**Exercise**
Starting with the line that holds "to the calender." and stopping after the line that holds "## Things I Did From", repeat the lines below word for word, without the pictures.

**Stored data entries**

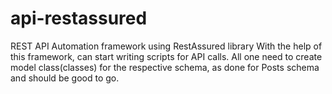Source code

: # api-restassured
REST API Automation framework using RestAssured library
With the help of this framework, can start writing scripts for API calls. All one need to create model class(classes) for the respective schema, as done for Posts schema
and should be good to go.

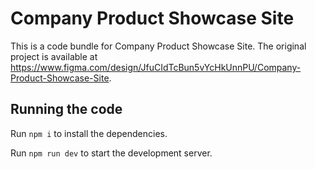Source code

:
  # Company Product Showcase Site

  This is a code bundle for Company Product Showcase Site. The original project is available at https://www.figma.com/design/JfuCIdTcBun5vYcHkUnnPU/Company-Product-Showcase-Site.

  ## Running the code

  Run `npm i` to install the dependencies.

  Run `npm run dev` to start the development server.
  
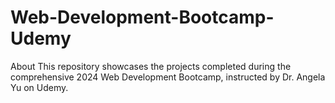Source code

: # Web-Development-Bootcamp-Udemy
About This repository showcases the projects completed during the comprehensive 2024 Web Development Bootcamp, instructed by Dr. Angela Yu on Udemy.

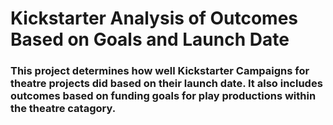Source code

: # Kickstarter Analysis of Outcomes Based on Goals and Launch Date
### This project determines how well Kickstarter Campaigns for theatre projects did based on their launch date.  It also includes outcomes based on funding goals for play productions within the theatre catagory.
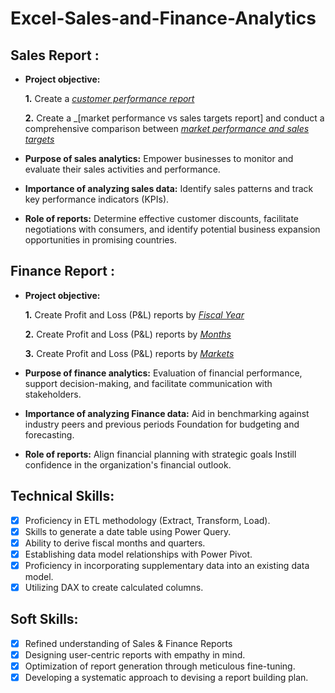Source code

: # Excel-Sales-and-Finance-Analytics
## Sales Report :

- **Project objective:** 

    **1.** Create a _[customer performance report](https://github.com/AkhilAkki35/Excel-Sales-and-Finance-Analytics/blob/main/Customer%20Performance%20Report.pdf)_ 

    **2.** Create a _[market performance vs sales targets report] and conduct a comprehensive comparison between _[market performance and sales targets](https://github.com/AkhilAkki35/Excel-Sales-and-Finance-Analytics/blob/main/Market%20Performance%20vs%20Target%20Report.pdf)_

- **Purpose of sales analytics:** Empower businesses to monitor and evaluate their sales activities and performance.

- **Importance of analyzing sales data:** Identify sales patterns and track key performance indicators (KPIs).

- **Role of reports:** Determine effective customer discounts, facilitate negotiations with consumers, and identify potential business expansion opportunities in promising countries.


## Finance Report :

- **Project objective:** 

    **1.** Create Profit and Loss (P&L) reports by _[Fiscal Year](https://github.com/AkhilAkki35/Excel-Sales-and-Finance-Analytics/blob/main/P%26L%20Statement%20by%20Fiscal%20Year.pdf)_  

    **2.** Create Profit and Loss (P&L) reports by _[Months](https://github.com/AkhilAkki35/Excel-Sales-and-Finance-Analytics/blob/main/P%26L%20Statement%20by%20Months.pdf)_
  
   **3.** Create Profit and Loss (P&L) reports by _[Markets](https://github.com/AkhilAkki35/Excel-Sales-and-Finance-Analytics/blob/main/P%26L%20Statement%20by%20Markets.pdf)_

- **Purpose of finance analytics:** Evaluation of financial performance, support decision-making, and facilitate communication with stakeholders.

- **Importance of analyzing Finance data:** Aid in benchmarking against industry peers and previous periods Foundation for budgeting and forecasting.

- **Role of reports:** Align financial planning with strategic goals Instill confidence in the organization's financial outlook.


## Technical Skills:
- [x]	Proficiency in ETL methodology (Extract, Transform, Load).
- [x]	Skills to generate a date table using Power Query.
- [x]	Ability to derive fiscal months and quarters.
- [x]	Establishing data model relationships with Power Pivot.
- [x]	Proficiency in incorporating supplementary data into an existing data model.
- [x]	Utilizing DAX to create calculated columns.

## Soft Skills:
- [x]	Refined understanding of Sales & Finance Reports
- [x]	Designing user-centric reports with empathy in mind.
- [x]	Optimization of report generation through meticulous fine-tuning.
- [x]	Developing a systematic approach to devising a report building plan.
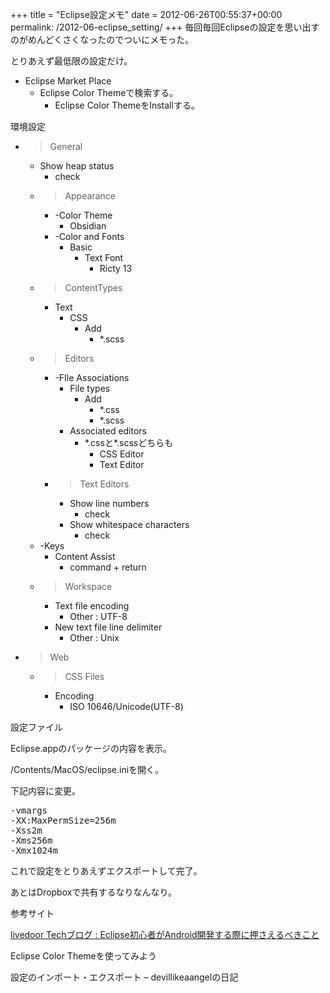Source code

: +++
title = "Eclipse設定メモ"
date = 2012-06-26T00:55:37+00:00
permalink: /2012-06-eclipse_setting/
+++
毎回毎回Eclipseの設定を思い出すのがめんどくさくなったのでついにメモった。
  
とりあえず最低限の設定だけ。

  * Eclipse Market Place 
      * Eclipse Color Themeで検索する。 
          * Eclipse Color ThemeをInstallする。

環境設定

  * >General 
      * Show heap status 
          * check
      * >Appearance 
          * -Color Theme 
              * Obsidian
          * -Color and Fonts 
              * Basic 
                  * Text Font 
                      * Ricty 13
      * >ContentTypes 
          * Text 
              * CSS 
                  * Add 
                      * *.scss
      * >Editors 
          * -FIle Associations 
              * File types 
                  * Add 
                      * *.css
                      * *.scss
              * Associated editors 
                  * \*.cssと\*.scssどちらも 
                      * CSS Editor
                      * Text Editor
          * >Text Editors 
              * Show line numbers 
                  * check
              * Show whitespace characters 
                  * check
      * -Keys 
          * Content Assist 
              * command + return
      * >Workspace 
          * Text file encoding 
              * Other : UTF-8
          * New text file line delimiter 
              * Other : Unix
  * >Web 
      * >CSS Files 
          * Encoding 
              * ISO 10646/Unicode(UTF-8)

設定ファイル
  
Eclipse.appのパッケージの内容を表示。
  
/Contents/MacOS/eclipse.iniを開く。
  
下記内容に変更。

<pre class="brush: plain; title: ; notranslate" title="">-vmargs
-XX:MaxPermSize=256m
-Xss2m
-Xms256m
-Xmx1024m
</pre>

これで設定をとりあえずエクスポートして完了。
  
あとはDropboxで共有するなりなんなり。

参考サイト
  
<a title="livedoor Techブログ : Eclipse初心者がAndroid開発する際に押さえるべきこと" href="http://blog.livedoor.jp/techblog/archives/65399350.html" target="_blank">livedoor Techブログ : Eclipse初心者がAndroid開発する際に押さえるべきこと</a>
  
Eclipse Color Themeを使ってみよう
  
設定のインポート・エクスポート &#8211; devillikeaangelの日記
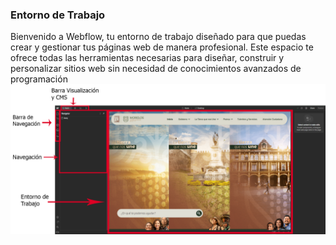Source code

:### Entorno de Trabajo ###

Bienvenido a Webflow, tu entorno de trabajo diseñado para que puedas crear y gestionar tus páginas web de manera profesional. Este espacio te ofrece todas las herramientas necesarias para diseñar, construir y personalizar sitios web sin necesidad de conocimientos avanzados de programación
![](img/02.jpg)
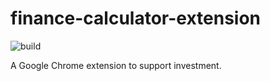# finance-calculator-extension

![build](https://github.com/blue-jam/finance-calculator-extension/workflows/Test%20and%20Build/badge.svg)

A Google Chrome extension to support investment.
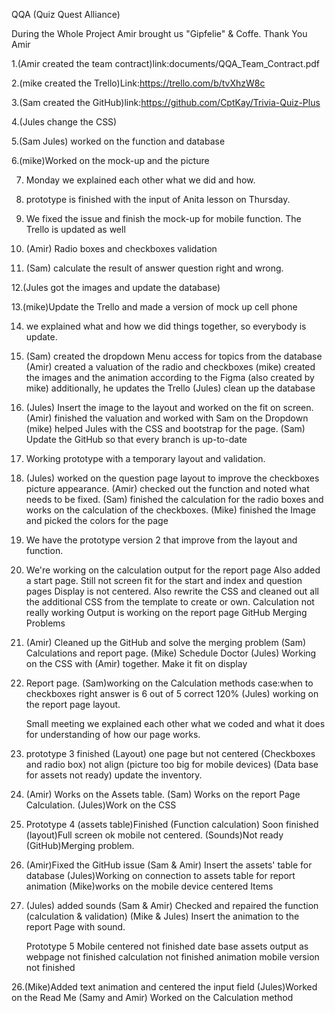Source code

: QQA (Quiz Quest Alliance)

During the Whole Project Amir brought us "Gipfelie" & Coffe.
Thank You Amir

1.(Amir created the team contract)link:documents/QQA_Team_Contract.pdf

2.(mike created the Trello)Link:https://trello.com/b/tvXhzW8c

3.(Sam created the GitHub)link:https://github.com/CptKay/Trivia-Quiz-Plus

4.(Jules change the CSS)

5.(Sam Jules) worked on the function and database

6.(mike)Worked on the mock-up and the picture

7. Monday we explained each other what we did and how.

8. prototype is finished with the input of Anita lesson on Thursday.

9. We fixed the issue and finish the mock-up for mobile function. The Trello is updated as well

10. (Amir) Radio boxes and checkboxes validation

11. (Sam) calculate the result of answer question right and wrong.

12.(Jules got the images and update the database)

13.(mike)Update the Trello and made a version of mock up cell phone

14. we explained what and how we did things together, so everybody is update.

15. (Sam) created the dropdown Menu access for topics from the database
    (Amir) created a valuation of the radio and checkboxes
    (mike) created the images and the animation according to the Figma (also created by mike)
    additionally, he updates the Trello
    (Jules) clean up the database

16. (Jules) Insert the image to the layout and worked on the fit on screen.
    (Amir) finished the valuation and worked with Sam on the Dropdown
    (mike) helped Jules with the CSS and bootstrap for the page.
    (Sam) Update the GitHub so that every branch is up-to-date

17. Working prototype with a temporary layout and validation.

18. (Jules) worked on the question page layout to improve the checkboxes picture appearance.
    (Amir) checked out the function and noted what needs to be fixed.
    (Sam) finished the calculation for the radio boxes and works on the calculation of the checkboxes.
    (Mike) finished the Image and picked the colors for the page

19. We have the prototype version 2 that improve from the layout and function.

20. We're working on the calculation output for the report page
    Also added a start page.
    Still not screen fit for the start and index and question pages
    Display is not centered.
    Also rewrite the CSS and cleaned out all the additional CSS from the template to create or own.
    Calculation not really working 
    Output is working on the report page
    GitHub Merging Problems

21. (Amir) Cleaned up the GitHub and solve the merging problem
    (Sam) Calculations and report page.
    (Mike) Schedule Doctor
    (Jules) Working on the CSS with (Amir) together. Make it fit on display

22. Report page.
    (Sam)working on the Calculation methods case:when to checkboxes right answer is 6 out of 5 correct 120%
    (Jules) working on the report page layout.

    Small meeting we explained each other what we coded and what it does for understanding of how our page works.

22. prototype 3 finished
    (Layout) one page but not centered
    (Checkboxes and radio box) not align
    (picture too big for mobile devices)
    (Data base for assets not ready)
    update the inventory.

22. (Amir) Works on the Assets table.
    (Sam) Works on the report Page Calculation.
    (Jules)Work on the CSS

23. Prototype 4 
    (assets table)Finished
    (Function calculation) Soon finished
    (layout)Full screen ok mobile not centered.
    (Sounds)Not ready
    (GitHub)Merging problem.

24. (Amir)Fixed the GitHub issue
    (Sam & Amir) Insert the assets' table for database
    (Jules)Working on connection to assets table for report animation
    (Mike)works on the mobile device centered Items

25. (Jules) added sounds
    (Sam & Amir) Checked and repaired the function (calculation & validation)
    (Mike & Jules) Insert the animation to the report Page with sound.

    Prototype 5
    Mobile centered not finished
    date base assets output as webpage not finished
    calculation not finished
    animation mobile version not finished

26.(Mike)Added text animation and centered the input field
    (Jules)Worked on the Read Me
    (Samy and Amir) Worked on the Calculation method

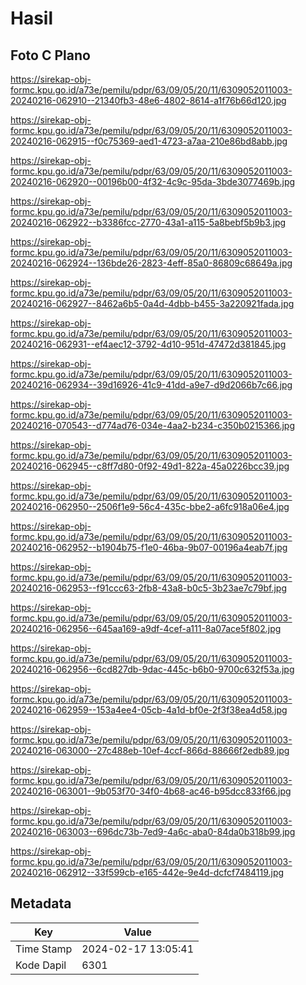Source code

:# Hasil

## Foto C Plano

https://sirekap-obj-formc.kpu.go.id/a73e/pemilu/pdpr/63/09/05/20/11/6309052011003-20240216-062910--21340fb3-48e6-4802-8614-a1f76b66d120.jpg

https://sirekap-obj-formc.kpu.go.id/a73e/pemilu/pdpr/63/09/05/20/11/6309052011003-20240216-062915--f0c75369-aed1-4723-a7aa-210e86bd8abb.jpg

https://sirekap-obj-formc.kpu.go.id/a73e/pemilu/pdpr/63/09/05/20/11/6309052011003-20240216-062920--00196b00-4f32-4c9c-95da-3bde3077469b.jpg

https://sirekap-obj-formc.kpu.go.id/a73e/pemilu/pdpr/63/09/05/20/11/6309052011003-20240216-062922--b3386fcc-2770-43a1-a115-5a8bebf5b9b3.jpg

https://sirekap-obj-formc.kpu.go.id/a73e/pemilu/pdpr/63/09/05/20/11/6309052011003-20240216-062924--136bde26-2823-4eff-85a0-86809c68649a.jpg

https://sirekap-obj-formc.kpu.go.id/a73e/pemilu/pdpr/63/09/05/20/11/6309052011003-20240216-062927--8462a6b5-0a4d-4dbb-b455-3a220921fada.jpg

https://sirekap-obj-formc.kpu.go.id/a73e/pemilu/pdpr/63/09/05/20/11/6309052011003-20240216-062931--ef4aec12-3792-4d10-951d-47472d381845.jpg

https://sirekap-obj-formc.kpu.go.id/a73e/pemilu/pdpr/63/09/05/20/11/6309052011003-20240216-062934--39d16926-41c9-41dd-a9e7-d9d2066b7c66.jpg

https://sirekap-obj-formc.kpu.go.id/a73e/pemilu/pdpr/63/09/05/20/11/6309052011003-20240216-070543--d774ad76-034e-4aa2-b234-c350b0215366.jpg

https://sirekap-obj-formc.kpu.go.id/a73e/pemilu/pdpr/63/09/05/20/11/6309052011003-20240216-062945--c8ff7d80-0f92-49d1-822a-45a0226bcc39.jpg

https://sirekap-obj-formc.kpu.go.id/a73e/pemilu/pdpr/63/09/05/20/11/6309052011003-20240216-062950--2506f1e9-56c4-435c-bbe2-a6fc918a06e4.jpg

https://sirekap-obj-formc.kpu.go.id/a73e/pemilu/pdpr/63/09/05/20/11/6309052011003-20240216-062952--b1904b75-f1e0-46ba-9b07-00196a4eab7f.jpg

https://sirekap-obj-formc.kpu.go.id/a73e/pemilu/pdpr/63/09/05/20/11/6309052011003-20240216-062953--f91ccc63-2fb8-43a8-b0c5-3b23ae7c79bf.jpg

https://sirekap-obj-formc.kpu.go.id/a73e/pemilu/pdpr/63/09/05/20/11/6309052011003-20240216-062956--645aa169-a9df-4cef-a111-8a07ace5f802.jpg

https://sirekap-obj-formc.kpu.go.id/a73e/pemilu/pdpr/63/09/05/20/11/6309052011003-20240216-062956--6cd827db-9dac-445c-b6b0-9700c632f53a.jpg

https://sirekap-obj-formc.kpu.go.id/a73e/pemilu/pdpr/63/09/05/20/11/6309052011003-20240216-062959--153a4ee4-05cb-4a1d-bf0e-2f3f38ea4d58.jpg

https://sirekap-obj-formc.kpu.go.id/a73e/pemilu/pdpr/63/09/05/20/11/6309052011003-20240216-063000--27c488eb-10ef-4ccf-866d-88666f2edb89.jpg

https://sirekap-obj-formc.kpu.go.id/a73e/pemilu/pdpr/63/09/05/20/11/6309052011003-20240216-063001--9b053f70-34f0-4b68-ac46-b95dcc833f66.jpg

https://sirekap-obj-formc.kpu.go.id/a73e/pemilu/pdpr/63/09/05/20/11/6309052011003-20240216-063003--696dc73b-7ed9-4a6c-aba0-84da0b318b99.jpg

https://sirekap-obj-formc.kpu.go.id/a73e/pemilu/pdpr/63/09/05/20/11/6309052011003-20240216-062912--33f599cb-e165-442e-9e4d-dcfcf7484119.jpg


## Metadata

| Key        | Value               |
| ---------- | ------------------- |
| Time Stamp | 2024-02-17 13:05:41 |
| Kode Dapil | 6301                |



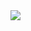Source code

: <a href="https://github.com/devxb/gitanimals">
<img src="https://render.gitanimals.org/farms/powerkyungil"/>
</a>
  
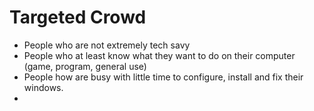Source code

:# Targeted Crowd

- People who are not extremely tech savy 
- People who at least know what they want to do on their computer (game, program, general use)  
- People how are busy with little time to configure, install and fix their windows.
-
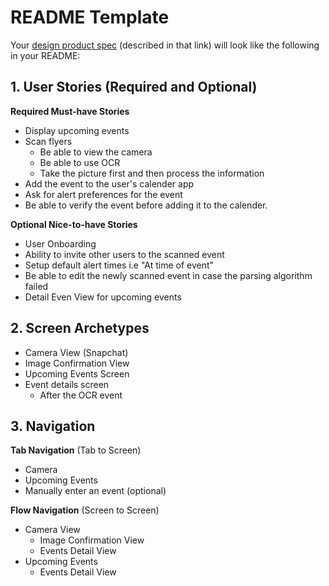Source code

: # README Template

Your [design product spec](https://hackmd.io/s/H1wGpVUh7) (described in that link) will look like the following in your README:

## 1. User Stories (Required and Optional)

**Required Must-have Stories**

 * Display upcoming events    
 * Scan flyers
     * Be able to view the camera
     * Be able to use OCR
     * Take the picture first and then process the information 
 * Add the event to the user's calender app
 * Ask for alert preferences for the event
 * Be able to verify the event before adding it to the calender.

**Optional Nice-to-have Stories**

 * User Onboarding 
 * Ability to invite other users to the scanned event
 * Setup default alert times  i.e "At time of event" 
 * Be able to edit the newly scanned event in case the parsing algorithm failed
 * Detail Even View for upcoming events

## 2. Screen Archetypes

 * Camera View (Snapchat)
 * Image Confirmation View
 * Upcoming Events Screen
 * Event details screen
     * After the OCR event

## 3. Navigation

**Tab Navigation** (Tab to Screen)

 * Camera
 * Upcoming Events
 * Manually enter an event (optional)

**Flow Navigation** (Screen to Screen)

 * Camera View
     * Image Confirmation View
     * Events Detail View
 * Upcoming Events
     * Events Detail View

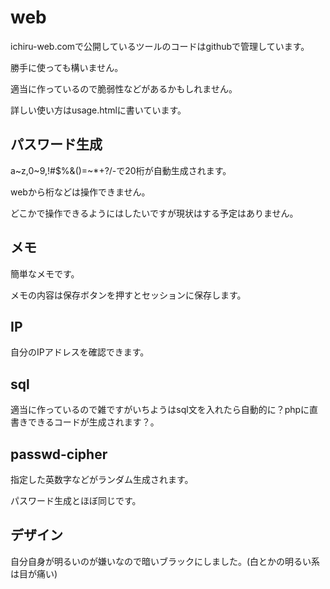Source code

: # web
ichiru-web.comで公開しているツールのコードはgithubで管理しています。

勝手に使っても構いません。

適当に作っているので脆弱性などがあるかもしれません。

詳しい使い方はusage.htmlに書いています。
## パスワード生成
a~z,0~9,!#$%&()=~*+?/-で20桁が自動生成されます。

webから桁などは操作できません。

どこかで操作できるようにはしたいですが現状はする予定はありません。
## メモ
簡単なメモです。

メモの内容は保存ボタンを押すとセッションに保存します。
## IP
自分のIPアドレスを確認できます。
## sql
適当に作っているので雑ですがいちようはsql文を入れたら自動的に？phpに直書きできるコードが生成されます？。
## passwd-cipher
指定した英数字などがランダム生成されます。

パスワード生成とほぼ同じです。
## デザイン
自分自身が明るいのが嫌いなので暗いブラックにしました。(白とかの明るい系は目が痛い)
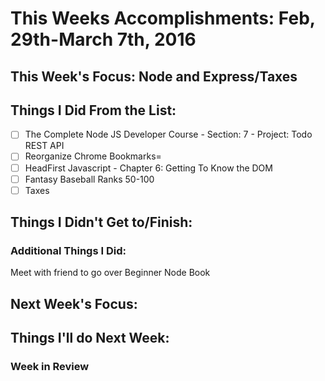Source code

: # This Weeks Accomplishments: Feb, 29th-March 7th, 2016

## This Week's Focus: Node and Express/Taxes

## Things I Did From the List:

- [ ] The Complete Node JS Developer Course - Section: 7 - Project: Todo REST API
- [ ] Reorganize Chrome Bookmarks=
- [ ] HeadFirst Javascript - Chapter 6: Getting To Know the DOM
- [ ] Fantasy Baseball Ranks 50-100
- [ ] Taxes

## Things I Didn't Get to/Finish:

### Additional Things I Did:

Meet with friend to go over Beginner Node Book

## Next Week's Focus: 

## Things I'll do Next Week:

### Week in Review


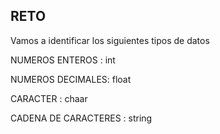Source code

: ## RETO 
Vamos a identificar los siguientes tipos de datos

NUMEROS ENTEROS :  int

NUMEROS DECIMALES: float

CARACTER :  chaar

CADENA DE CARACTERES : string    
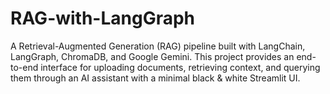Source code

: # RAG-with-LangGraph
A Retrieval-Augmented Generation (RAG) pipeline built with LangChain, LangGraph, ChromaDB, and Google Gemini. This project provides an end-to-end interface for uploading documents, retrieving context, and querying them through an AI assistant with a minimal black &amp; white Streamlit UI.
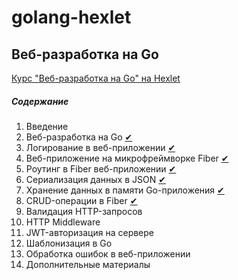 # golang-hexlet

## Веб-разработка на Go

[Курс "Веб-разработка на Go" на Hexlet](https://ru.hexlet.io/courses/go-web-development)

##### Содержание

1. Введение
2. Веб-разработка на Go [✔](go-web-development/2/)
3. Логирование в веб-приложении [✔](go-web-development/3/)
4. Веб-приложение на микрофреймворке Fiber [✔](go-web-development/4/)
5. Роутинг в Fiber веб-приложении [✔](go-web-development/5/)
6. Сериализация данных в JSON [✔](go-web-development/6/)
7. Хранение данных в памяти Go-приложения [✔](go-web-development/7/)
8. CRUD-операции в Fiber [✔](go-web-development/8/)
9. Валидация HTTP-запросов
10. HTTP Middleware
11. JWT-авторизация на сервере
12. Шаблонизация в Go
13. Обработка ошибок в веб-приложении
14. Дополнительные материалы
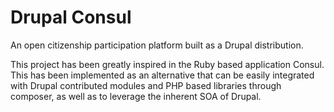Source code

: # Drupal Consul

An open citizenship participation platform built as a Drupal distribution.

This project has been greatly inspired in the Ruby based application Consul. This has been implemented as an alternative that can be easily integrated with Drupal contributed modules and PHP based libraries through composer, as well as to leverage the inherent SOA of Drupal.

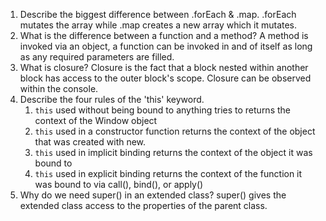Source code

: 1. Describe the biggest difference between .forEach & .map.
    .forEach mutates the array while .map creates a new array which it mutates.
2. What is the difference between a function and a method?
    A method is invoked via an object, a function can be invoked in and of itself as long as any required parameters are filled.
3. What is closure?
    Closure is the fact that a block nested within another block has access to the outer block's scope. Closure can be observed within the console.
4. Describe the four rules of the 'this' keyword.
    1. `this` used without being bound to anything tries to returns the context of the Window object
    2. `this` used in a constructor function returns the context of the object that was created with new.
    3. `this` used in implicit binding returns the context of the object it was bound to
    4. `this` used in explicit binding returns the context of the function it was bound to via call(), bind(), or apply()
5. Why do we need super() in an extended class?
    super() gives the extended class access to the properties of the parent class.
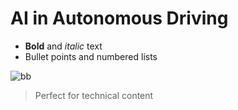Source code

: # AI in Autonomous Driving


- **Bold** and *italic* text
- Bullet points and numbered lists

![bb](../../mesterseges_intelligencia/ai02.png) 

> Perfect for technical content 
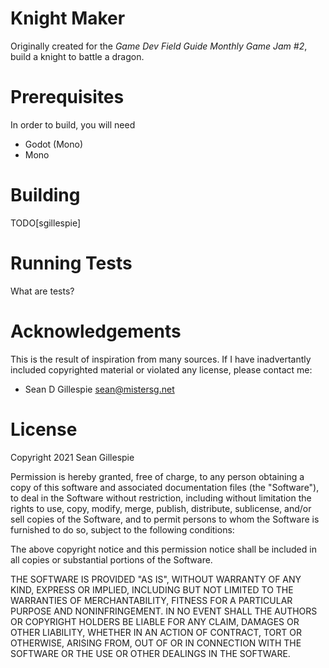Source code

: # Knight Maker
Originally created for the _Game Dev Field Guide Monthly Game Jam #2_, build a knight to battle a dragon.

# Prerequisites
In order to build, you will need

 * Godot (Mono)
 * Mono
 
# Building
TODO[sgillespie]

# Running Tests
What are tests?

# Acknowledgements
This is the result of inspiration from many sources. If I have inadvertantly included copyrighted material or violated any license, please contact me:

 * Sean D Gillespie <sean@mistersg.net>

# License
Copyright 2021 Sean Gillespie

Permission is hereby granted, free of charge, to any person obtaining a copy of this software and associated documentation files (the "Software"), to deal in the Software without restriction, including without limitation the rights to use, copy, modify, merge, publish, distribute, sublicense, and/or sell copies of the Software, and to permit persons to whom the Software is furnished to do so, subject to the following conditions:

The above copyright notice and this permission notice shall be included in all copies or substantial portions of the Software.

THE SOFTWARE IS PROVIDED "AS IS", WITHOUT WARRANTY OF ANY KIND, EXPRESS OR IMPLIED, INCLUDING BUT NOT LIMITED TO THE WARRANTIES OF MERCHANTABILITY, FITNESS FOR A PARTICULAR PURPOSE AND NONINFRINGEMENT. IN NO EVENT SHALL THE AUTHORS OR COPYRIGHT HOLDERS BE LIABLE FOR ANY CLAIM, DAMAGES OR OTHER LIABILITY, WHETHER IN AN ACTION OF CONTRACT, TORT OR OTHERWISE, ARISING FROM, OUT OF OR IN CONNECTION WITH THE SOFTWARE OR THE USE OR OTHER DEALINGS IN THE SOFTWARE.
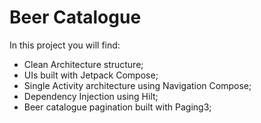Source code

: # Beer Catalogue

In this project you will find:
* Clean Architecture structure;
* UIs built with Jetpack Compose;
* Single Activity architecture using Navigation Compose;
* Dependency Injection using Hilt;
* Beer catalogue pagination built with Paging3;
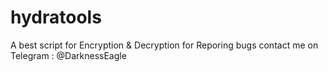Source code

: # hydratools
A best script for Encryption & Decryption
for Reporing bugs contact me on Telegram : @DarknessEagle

**Answer for this exercise**
 * Be able to verify the event before adding it to the calender.

**Optional Nice-to-have Stories**

 * User Onboarding 
 * Ability to invite other users to the scanned event
 * Setup default alert times  i.e "At time of event" 
 * Be able to edit the newly scanned event in case the parsing algorithm failed
 * Detail Even View for upcoming events

## 2. Screen Archetypes

 * Camera View (Snapchat)
 * Image Confirmation View
 * Upcoming Events Screen
 * Event details screen
     * After the OCR event

## 3. Navigation

**Tab Navigation** (Tab to Screen)

 * Camera
 * Upcoming Events
 * Manually enter an event (optional)

**Flow Navigation** (Screen to Screen)

 * Camera View
     * Image Confirmation View
     * Events Detail View
 * Upcoming Events
     * Events Detail View

Source code

: # web
ichiru-web.comで公開しているツールのコードはgithubで管理しています。

勝手に使っても構いません。

適当に作っているので脆弱性などがあるかもしれません。

詳しい使い方はusage.htmlに書いています。
## パスワード生成
a~z,0~9,!#$%&()=~*+?/-で20桁が自動生成されます。

webから桁などは操作できません。

どこかで操作できるようにはしたいですが現状はする予定はありません。
## メモ
簡単なメモです。

メモの内容は保存ボタンを押すとセッションに保存します。
## IP
自分のIPアドレスを確認できます。
## sql
適当に作っているので雑ですがいちようはsql文を入れたら自動的に？phpに直書きできるコードが生成されます？。
## passwd-cipher
指定した英数字などがランダム生成されます。

パスワード生成とほぼ同じです。
## デザイン
自分自身が明るいのが嫌いなので暗いブラックにしました。(白とかの明るい系は目が痛い)
Source code

: # This Weeks Accomplishments: Feb, 29th-March 7th, 2016

## This Week's Focus: Node and Express/Taxes

## Things I Did From the List:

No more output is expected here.